Without including any picture, repeat the records below exactly.

▶

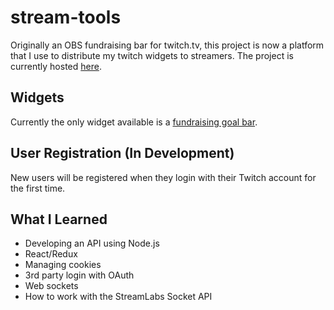 # stream-tools

Originally an OBS fundraising bar for twitch.tv, this project is now a platform that I use to distribute my twitch widgets to streamers. The project is currently hosted [here](https://stream-goal.herokuapp.com).

## Widgets

Currently the only widget available is a [fundraising goal bar](docs/goal_bar.md).

## User Registration (In Development)

New users will be registered when they login with their Twitch account for the first time.

## What I Learned

-   Developing an API using Node.js
-   React/Redux
-   Managing cookies
-   3rd party login with OAuth
-   Web sockets
-   How to work with the StreamLabs Socket API

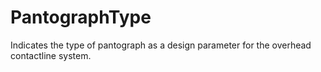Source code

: PantographType
==============

Indicates the type of pantograph as a design parameter for the overhead contactline system.
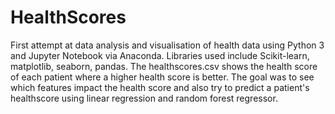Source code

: # HealthScores
First attempt at data analysis and visualisation of health data using Python 3 and Jupyter Notebook via Anaconda. Libraries used include Scikit-learn, matplotlib, seaborn, pandas.
The healthscores.csv shows the health score of each patient where a higher health score is better.
The goal was to see which features impact the health score and also try to predict a patient's healthscore using linear regression and random forest regressor. 
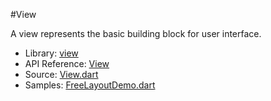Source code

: #View

A view represents the basic building block for user interface.

* Library: [view](api:)
* API Reference: [View](api:view)
* Source: [View.dart](source:lib/src/view)
* Samples: [FreeLayoutDemo.dart](source:example/free-layout)
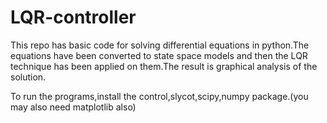 # LQR-controller
This repo has basic code for solving differential equations in python.The equations have been converted to state space models
and then the LQR technique has been applied on them.The result is graphical analysis of the solution.

To run the programs,install the control,slycot,scipy,numpy package.(you may also need matplotlib also)
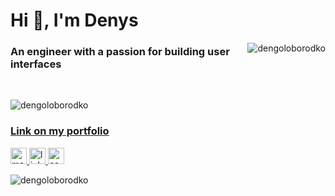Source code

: <h1>Hi 👋, I'm Denys</h1>

<img src="https://github-readme-stats.vercel.app/api/top-langs/?username=dengoloborodko&theme=radical" 
     alt="dengoloborodko"
     align="right"/>

<h3>An engineer with a passion for building user interfaces</h3>

<br/>

<img src="https://github-readme-stats.vercel.app/api?username=dengoloborodko&show_icons=true&theme=radical&include_all_commits=true" 
     alt="dengoloborodko"/>
     
### [Link on my portfolio](https://dengoloborodko.github.io/Portfolio/Portfolio/dist/)

<p>
    <a class="no-tufte-underline" href="mailto:den.od.1911@gmail.com">
        <img src="https://www.flaticon.com/svg/static/icons/svg/732/732200.svg" 
	     alt="mailto:den.od.1911@gmail.com" 
	     width="26"/>
    </a>
    <a class="no-tufte-underline" href="https://www.linkedin.com/in/denys-goloborodko-b24005175">
        <img src="https://www.flaticon.com/svg/static/icons/svg/174/174857.svg" 
	     alt="linkedin"
	     width="26"/>
    </a>
    <a class="no-tufte-underline" href="https://www.codewars.com/users/Denys1911">
        <img src="https://cloud.githubusercontent.com/assets/2475572/4743290/2dcf20cc-5a26-11e4-89fb-62b861e5b29c.png" 
	     alt="codewars"
	     width="26"/>
    </a>
</p>

<img src="https://komarev.com/ghpvc/?username=dengoloborodko" alt="dengoloborodko"/>
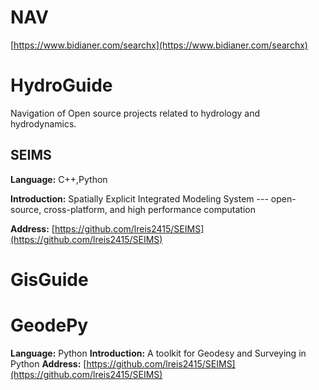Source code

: # NAV
[https://www.bidianer.com/searchx](https://www.bidianer.com/searchx)
# HydroGuide

Navigation of Open source projects related to hydrology and hydrodynamics.

## SEIMS
**Language:**
  C++,Python
  
**Introduction:**
  Spatially Explicit Integrated Modeling System --- open-source, cross-platform, and high performance computation

**Address:**
[https://github.com/lreis2415/SEIMS](https://github.com/lreis2415/SEIMS)

# GisGuide
# GeodePy 
**Language:**
 Python
**Introduction:**
 A toolkit for Geodesy and Surveying in Python 
 **Address:**
[https://github.com/lreis2415/SEIMS](https://github.com/lreis2415/SEIMS)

◀

Result of the exercise>
 # stream-tools

Originally an OBS fundraising bar for twitch.tv, this project is now a platform that I use to distribute my twitch widgets to streamers. The project is currently hosted [here](https://stream-goal.herokuapp.com).

## Widgets

Currently the only widget available is a [fundraising goal bar](docs/goal_bar.md).

## User Registration (In Development)

New users will be registered when they login with their Twitch account for the first time.

## What I Learned

-   Developing an API using Node.js
-   React/Redux
-   Managing cookies
-   3rd party login with OAuth
-   Web sockets
-   How to work with the StreamLabs Socket API

Source code

: PantographType
==============

Indicates the type of pantograph as a design parameter for the overhead contactline system.
Source code

: # HealthScores
First attempt at data analysis and visualisation of health data using Python 3 and Jupyter Notebook via Anaconda. Libraries used include Scikit-learn, matplotlib, seaborn, pandas.
The healthscores.csv shows the health score of each patient where a higher health score is better.
The goal was to see which features impact the health score and also try to predict a patient's healthscore using linear regression and random forest regressor. 
Source code

: #View

A view represents the basic building block for user interface.

* Library: [view](api:)
* API Reference: [View](api:view)
* Source: [View.dart](source:lib/src/view)
* Samples: [FreeLayoutDemo.dart](source:example/free-layout)
 # LQR-controller
This repo has basic code for solving differential equations in python.The equations have been converted to state space models
and then the LQR technique has been applied on them.The result is graphical analysis of the solution.

To run the programs,install the control,slycot,scipy,numpy package.(you may also need matplotlib also)
Source code

: <h1>Hi 👋, I'm Denys</h1>

<img src="https://github-readme-stats.vercel.app/api/top-langs/?username=dengoloborodko&theme=radical" 
     alt="dengoloborodko"
     align="right"/>

<h3>An engineer with a passion for building user interfaces</h3>

<br/>

<img src="https://github-readme-stats.vercel.app/api?username=dengoloborodko&show_icons=true&theme=radical&include_all_commits=true" 
     alt="dengoloborodko"/>
     
### [Link on my portfolio](https://dengoloborodko.github.io/Portfolio/Portfolio/dist/)

<p>
    <a class="no-tufte-underline" href="mailto:den.od.1911@gmail.com">
        <img src="https://www.flaticon.com/svg/static/icons/svg/732/732200.svg" 
	     alt="mailto:den.od.1911@gmail.com" 
	     width="26"/>
    </a>
    <a class="no-tufte-underline" href="https://www.linkedin.com/in/denys-goloborodko-b24005175">
        <img src="https://www.flaticon.com/svg/static/icons/svg/174/174857.svg" 
	     alt="linkedin"
	     width="26"/>
    </a>
    <a class="no-tufte-underline" href="https://www.codewars.com/users/Denys1911">
        <img src="https://cloud.githubusercontent.com/assets/2475572/4743290/2dcf20cc-5a26-11e4-89fb-62b861e5b29c.png" 
	     alt="codewars"
	     width="26"/>
    </a>
</p>

<img src="https://komarev.com/ghpvc/?username=dengoloborodko" alt="dengoloborodko"/>
Source code

: # NAV
[https://www.bidianer.com/searchx](https://www.bidianer.com/searchx)
# HydroGuide

Navigation of Open source projects related to hydrology and hydrodynamics.

## SEIMS
**Language:**
  C++,Python
  
**Introduction:**
  Spatially Explicit Integrated Modeling System --- open-source, cross-platform, and high performance computation

**Address:**
[https://github.com/lreis2415/SEIMS](https://github.com/lreis2415/SEIMS)

# GisGuide
# GeodePy 
**Language:**
 Python
**Introduction:**
 A toolkit for Geodesy and Surveying in Python 
 **Address:**
[https://github.com/lreis2415/SEIMS](https://github.com/lreis2415/SEIMS)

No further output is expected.